***** RECORDS TO PROCESS

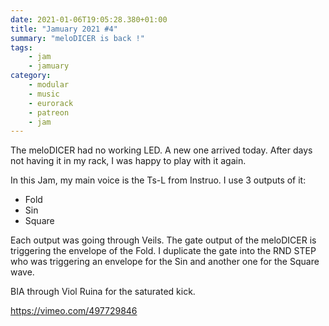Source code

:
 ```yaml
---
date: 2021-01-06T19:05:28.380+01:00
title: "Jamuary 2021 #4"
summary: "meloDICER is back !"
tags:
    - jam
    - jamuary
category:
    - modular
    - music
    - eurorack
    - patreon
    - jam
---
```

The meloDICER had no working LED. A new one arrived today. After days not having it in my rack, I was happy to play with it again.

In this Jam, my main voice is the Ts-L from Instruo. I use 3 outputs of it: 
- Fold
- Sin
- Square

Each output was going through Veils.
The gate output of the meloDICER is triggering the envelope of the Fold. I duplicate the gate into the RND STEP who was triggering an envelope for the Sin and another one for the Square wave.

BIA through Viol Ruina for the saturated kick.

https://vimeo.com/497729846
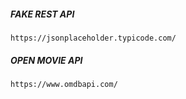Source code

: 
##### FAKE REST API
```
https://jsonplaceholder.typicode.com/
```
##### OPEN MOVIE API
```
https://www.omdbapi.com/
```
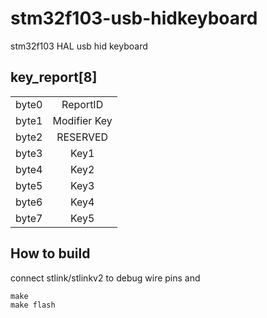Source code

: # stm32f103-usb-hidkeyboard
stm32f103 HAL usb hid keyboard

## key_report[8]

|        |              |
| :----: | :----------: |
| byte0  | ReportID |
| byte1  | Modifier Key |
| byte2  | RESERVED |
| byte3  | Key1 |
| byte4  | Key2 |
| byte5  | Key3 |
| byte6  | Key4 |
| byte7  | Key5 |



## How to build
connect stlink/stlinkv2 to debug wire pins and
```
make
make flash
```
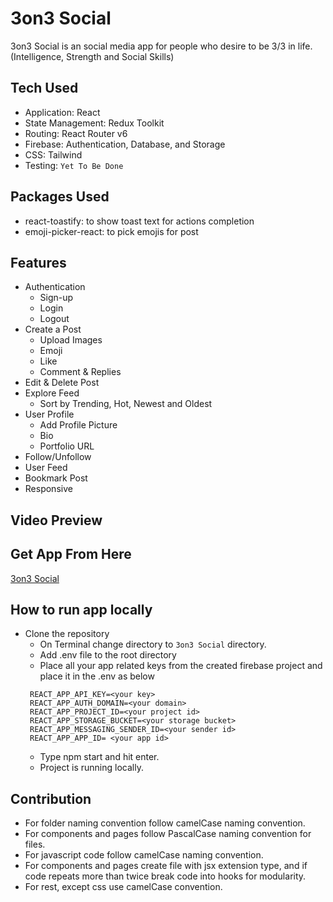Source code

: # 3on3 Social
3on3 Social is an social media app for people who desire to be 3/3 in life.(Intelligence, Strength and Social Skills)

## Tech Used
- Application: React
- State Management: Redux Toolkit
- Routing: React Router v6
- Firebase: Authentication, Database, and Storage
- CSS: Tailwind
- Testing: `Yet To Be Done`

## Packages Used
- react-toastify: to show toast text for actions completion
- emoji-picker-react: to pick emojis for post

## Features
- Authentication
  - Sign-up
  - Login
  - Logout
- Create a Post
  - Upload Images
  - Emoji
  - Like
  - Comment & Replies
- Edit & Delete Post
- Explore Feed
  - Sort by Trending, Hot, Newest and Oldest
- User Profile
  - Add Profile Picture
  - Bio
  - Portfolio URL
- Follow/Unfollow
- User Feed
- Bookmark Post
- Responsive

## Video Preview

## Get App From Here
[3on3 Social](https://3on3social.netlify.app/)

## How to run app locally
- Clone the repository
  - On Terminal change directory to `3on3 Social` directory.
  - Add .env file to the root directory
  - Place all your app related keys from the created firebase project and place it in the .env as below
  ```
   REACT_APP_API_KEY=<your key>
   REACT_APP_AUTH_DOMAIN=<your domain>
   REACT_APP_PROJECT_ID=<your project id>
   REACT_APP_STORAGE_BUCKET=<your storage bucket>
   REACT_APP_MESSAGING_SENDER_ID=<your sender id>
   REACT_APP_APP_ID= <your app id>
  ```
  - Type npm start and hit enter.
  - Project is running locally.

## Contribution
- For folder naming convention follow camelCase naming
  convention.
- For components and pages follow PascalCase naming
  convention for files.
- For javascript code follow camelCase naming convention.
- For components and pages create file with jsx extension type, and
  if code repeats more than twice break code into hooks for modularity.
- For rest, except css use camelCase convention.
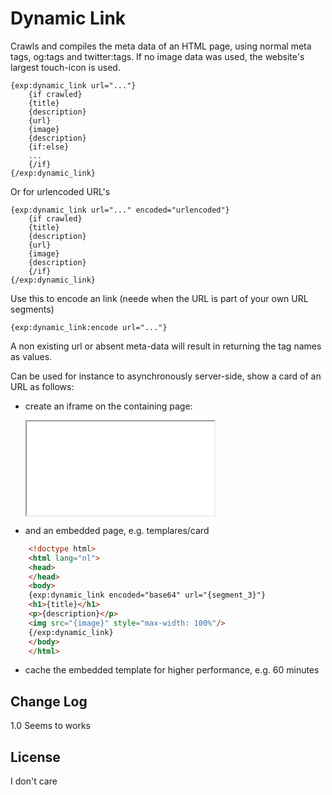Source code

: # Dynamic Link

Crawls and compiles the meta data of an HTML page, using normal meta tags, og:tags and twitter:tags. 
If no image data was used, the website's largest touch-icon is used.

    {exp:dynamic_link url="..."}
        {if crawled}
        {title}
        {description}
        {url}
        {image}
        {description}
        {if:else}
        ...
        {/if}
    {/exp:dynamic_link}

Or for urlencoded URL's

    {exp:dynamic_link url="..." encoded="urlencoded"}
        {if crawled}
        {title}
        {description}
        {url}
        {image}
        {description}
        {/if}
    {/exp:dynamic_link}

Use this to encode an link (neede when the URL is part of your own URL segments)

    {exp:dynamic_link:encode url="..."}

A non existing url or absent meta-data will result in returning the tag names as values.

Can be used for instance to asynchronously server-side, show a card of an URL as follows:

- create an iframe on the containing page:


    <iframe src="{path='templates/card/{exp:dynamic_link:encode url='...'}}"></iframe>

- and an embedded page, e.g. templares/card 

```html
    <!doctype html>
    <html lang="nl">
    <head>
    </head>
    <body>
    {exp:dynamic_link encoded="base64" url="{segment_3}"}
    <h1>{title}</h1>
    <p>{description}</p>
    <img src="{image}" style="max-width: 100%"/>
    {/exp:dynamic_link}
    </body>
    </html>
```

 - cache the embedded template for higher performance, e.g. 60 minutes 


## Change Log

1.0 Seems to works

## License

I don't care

**********
***** RECORDS TO PROCESS

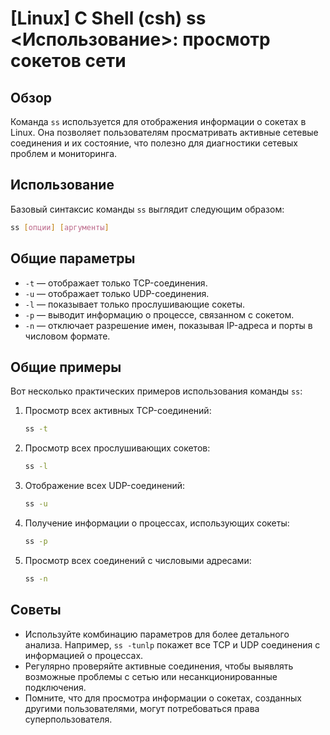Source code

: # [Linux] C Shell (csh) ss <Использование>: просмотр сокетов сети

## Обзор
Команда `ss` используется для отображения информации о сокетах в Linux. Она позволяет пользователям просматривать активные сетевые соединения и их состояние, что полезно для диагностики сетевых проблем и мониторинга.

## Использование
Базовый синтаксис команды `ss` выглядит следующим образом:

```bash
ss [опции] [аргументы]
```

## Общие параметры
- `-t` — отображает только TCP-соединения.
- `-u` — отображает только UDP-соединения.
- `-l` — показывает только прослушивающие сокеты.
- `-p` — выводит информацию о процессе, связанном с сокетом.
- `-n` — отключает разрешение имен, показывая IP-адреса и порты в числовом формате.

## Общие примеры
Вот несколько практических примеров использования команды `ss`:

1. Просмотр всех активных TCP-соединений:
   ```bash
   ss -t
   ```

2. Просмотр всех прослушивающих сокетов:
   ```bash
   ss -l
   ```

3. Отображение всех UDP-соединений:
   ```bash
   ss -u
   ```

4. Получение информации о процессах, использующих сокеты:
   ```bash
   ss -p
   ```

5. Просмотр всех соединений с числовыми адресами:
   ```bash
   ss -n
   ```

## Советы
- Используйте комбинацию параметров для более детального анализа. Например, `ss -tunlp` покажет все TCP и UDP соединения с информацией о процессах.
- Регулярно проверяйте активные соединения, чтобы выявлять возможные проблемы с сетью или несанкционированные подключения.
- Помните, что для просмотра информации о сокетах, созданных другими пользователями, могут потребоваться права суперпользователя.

**********
***** RECORDS TO PROCESS

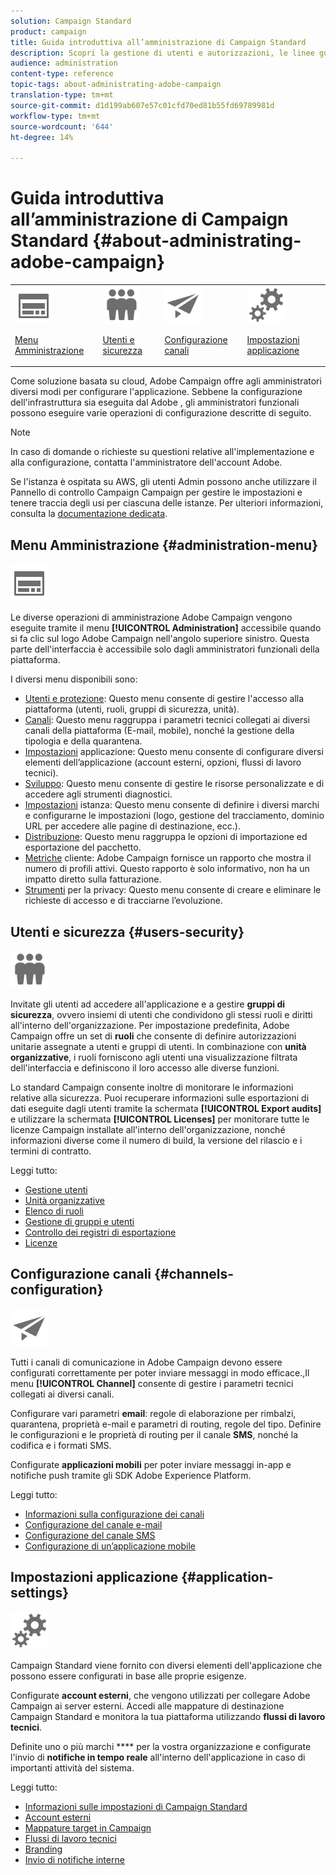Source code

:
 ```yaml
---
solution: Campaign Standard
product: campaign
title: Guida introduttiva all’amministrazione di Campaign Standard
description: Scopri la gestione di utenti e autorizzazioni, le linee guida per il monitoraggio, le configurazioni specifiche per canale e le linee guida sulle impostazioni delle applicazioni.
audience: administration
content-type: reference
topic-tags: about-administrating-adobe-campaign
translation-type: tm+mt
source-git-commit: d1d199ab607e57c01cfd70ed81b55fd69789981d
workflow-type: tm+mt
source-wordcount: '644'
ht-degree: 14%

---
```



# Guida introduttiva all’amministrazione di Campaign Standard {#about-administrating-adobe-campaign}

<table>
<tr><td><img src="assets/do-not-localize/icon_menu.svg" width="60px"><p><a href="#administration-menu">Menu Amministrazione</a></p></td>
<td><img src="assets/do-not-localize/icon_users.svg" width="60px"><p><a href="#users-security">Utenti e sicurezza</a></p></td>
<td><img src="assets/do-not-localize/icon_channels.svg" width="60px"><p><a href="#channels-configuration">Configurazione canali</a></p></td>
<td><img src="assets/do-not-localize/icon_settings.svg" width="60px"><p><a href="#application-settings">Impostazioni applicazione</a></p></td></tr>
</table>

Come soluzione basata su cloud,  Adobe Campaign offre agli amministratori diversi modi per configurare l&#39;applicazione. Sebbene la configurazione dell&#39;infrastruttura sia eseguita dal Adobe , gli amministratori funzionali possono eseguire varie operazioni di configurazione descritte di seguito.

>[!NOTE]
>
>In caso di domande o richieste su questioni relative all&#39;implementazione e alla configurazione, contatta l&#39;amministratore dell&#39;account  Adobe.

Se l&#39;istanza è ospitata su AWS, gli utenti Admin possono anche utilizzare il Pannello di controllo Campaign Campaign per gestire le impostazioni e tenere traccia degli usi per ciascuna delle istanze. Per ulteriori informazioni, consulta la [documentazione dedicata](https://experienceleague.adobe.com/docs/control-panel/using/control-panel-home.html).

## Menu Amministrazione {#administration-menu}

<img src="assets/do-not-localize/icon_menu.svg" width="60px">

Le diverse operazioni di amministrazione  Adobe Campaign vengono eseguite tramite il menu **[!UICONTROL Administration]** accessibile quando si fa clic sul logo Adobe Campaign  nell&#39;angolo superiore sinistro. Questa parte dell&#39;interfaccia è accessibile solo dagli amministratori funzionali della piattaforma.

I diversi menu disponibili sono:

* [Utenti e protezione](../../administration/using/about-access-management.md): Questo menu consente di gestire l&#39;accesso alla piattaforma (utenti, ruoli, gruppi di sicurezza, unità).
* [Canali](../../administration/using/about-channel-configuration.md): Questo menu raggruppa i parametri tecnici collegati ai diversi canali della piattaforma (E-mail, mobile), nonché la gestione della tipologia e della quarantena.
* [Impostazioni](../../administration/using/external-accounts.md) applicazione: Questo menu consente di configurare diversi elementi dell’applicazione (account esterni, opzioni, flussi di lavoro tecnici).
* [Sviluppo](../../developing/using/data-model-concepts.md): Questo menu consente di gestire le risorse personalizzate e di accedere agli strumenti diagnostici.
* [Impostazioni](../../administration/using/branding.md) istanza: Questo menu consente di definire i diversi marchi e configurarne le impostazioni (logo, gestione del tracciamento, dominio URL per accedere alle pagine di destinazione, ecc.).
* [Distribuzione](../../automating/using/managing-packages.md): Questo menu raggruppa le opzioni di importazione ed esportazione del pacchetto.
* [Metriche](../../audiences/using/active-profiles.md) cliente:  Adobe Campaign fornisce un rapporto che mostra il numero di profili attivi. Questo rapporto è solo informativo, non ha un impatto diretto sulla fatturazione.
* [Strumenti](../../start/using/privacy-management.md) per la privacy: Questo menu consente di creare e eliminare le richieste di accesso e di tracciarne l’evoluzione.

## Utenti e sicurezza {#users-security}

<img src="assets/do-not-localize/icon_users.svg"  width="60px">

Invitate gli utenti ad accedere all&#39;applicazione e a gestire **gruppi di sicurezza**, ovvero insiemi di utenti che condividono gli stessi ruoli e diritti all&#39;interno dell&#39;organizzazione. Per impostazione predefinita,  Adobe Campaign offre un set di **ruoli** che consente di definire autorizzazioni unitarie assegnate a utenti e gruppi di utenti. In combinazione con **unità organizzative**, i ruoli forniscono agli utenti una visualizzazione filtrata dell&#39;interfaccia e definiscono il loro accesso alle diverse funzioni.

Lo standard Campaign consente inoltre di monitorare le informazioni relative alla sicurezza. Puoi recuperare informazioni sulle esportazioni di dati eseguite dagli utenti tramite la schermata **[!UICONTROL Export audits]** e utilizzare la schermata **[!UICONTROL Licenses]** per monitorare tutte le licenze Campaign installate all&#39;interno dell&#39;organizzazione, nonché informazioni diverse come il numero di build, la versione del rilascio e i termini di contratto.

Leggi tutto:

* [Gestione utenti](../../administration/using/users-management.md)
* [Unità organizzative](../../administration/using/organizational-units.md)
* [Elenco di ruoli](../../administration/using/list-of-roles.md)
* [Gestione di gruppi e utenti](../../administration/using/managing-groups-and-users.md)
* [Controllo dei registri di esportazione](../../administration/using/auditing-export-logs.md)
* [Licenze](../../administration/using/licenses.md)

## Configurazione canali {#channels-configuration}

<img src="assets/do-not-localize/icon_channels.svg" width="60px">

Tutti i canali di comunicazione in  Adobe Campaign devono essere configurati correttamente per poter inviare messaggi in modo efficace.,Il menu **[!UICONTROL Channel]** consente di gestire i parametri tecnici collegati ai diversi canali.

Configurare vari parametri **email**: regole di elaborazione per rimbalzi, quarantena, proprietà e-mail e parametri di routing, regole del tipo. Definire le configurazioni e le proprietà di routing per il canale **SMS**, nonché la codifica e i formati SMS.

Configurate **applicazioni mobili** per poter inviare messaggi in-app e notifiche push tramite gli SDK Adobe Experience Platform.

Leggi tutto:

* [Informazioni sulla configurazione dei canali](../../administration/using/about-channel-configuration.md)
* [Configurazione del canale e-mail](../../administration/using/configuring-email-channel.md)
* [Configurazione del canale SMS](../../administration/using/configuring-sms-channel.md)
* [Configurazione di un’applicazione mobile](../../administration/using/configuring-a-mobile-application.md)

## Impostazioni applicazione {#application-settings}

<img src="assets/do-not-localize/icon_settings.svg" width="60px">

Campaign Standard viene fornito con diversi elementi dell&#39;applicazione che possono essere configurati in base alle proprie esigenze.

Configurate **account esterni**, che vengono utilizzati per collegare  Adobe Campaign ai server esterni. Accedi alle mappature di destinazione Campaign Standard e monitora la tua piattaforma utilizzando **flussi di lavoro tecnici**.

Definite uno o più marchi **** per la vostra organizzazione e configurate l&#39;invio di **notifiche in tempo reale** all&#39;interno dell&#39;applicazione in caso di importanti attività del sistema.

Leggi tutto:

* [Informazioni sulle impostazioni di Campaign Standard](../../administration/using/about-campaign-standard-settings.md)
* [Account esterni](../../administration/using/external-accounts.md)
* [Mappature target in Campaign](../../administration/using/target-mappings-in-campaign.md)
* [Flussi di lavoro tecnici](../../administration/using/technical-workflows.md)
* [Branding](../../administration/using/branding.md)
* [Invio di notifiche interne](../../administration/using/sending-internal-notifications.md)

**********

Looking back over the data above, restate word for word the lines that begin at the line with "Campaign Standard viene" and end at the line with "Configurate **account esterni**, che", inclusive.

Campaign Standard viene fornito con diversi elementi dell&#39;applicazione che possono essere configurati in base alle proprie esigenze.

Configurate **account esterni**, che vengono utilizzati per collegare  Adobe Campaign ai server esterni. Accedi alle mappature di destinazione Campaign Standard e monitora la tua piattaforma utilizzando **flussi di lavoro tecnici**.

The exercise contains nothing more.